Saturday, February 13, 2010


Separated at Birth?


Sean Payton and Frankie "Malcom in the Middle" Muniz?



Amidst the interminable dross, Torn Slatterns and Nugget Ranchers

The Opening Ceremonies at the Vancouver Winter Olympics went well besides no snow and they couldn't light the cauldron. Which is like saying your Toyota drives well except for the accelerator and the brakes.


Sarah Palin called for Rahl Emanuel's firing for saying retarded; and she is serious, Sarah even wrote it on her hand: "Phigher Rhl E. Man U L."


After two embarrassing interviews, John Mayer has stayed off Twitter. Of course now that we know he likes to masturbate his problems away, maybe his thumbs are busy doing something else.


Since you asked:

All of my favorite places have distinct smells in my mind. My home in Winnetka smelled like coffee, cinnamon and ivory soap and my stuffed dog Morgy, who smells like love.

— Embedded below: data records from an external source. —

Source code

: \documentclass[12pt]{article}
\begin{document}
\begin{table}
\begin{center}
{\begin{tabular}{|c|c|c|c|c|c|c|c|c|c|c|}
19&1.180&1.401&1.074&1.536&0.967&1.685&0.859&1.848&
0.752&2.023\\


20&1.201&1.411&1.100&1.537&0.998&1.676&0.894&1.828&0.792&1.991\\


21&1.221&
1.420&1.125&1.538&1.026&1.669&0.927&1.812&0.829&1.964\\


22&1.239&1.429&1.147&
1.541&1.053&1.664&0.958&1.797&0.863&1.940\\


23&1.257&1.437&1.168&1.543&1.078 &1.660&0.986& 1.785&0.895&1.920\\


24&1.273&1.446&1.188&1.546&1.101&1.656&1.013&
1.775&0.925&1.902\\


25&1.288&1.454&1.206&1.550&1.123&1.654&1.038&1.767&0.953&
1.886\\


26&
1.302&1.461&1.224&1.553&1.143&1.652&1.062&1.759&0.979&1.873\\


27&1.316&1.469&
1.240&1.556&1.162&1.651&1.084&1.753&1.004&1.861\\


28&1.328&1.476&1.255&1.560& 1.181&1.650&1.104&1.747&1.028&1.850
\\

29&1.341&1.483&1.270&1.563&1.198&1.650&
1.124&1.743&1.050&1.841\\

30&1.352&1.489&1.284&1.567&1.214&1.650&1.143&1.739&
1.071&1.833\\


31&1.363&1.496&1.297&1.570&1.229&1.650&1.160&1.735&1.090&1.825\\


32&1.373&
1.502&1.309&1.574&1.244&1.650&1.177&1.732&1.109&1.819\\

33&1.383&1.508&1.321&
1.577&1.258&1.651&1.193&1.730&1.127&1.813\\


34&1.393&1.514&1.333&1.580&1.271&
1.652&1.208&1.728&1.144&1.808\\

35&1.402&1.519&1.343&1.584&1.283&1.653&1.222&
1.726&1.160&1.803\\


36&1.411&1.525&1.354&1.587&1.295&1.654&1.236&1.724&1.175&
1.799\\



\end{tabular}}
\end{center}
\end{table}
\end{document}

Chicago smells like sleet on the sidewalk, grilled sausage, mustard and a hint of a distant cigar.

Santa Barbra smells like fog, eucalyptus and salt air with just a hint of the tar on the beach. Except for State Street which smells like Esau's Coffee Shop.

San Francisco smells like sourdough bread, boiled shrimp and burning cable car brakes.

New York smells like crisp Northeast fall air and cab exhaust with a slight hint of restaurant garbage.

San Diego smells like purple sage, sand and the ocean and the pines at Torrey Pines.

Our house in San Diego? Right now it smells like toast, A.C.'s shampoo and coffee. Tonight it will smell like sauteed onions, roasted garlic and grilled steaks. And wine. With the cheerful dulcet voice of Bob Costas on the big screen.